Global warming is a fact and one of its consequences is that Antarctica’s ice sheet is melting and contributing to sea-level rise around the globe.

Antarctica holds enough frozen water to raise global sea levels by approximately 58 meters. Rising seas are already increasing flooding in low-lying areas and islands, accelerating coastal erosion, and worsening damage from hurricanes and other severe storms, so precisely predicting how it will move and melt now is of vital importance for our future.

Unfortunately, most climate models struggle to accurately simulate the movement of Antarctic ice due to sparse data and the complexity of interactions between the ocean, atmosphere, and frozen surface. 

Recent research, published March 13 in Science, of the researchers of Stanford University used machine learning to analyze high-resolution remote-sensing data of ice movements in Antarctica for the first time.

Their work reveals some of the fundamental physics governing the large-scale movements of the Antarctic ice sheet. This could help improve precision in predictions about how the continent will change in the future.

Nowadays this has become possible because of the vast amount of observational widely available in this satellite age. The authors combined that extensive observational dataset with physics-informed deep learning to gain new insights about the behavior of ice in its natural environment.

Ice sheet dynamics: compression vs. strain

The Antarctic ice sheet, Earth’s largest ice mass and nearly twice the size of Australia, acts like a sponge for the planet, keeping sea levels stable by storing freshwater as ice.

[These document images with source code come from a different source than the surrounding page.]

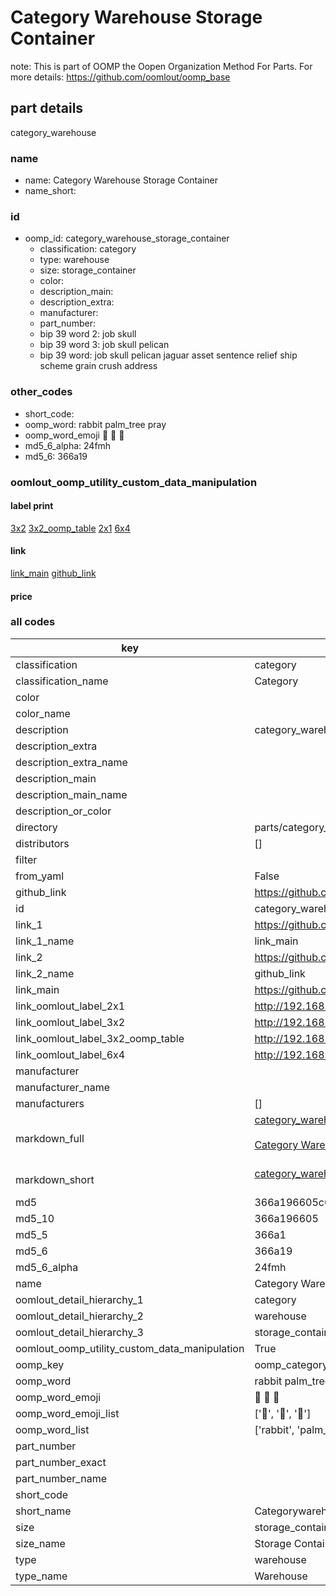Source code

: # Category Warehouse Storage Container  

note: This is part of OOMP the Oopen Organization Method For Parts. For more details: https://github.com/oomlout/oomp_base

##  part details



category_warehouse

### name
* name: Category Warehouse Storage Container
* name_short: 
### id
* oomp_id: category_warehouse_storage_container
  * classification: category
  * type: warehouse
  * size: storage_container
  * color: 
  * description_main: 
  * description_extra: 
  * manufacturer: 
  * part_number: 
  * bip 39 word 2: job skull
  * bip 39 word 3: job skull pelican
  * bip 39 word: job skull pelican jaguar asset sentence relief ship scheme grain crush address

### other_codes
* short_code: 
* oomp_word: rabbit palm_tree pray
* oomp_word_emoji :rabbit: :palm_tree: :pray:
* md5_6_alpha: 24fmh
* md5_6: 366a19






### oomlout_oomp_utility_custom_data_manipulation
#### label print
[3x2](http://192.168.1.245:1112/?label=oomp%2024fmh)
[3x2_oomp_table](http://192.168.1.107:1112/?label=oomp%2024fmh)
[2x1](http://192.168.1.242:1112/?label=oomp%2024fmh)
[6x4](http://192.168.1.55:1112/?label=oomp%2024fmh)    

#### link

[link_main](https://github.com/oomlout/oomlout_oomp_current_version_messy/tree/main/parts/category_warehouse_storage_container) [github_link](https://github.com/oomlout/oomlout_oomp_part_src/tree/main/parts/category_warehouse_storage_container)                             

#### price







### all codes 
| key | value |  
| --- | --- |  
| classification | category |  
| classification_name | Category |  
| color |  |  
| color_name |  |  
| description | category_warehouse |  
| description_extra |  |  
| description_extra_name |  |  
| description_main |  |  
| description_main_name |  |  
| description_or_color |   |  
| directory | parts/category_warehouse_storage_container |  
| distributors | [] |  
| filter |  |  
| from_yaml | False |  
| github_link | https://github.com/oomlout/oomlout_oomp_part_src/tree/main/parts/category_warehouse_storage_container |  
| id | category_warehouse_storage_container |  
| link_1 | https://github.com/oomlout/oomlout_oomp_current_version_messy/tree/main/parts/category_warehouse_storage_container |  
| link_1_name | link_main |  
| link_2 | https://github.com/oomlout/oomlout_oomp_part_src/tree/main/parts/category_warehouse_storage_container |  
| link_2_name | github_link |  
| link_main | https://github.com/oomlout/oomlout_oomp_current_version_messy/tree/main/parts/category_warehouse_storage_container |  
| link_oomlout_label_2x1 | http://192.168.1.242:1112/?label=oomp%2024fmh |  
| link_oomlout_label_3x2 | http://192.168.1.245:1112/?label=oomp%2024fmh |  
| link_oomlout_label_3x2_oomp_table | http://192.168.1.107:1112/?label=oomp%2024fmh |  
| link_oomlout_label_6x4 | http://192.168.1.55:1112/?label=oomp%2024fmh |  
| manufacturer |  |  
| manufacturer_name |  |  
| manufacturers | [] |  
| markdown_full | [category_warehouse_storage_container](https://github.com/oomlout/oomlout_oomp_current_version_messy/tree/main/parts/category_warehouse_storage_container)<br>[](https://github.com/oomlout/oomlout_oomp_current_version_messy/tree/main/parts/category_warehouse_storage_container)<br>[Category Warehouse Storage Container](https://github.com/oomlout/oomlout_oomp_current_version_messy/tree/main/parts/category_warehouse_storage_container)<br><br> |  
| markdown_short | [category_warehouse_storage_container](https://github.com/oomlout/oomlout_oomp_current_version_messy/tree/main/parts/category_warehouse_storage_container)<br><br> |  
| md5 | 366a196605c616ab0f86d77344b2b3c0 |  
| md5_10 | 366a196605 |  
| md5_5 | 366a1 |  
| md5_6 | 366a19 |  
| md5_6_alpha | 24fmh |  
| name | Category Warehouse Storage Container |  
| oomlout_detail_hierarchy_1 | category |  
| oomlout_detail_hierarchy_2 | warehouse |  
| oomlout_detail_hierarchy_3 | storage_container |  
| oomlout_oomp_utility_custom_data_manipulation | True |  
| oomp_key | oomp_category_warehouse_storage_container |  
| oomp_word | rabbit palm_tree pray |  
| oomp_word_emoji | :rabbit: :palm_tree: :pray: |  
| oomp_word_emoji_list | [':rabbit:', ':palm_tree:', ':pray:'] |  
| oomp_word_list | ['rabbit', 'palm_tree', 'pray'] |  
| part_number |  |  
| part_number_exact |  |  
| part_number_name |  |  
| short_code |  |  
| short_name | Categorywarehouse |  
| size | storage_container |  
| size_name | Storage Container |  
| type | warehouse |  
| type_name | Warehouse |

Existing models have typically relied on assumptions about ice’s mechanical behavior derived from laboratory experiments. But ice formed from seawater has different properties than ice formed from compacted snow, and ice sheets may contain large cracks, air pockets, or other inconsistencies that affect movement. 

Lai and her colleagues built a machine learning model to analyze large-scale movements and thickness of the ice recorded with satellite imagery and airplane radar between 2007 and 2018. The researchers asked the model to fit the remote-sensing data and abide by several existing laws of physics that govern the movement of ice, using it to derive new constitutive models to describe the ice’s viscosity (its resistance to movement or flow).

Credit: NASA’s Goddard Space Flight Center Scientific Visualization Studio. This map, which shows glaciers and tributaries in patterned flows, was created using the same data that Stanford researchers used to train an AI model that revealed some of the fundamental physics governing the large-scale movements of the Antarctic ice sheet.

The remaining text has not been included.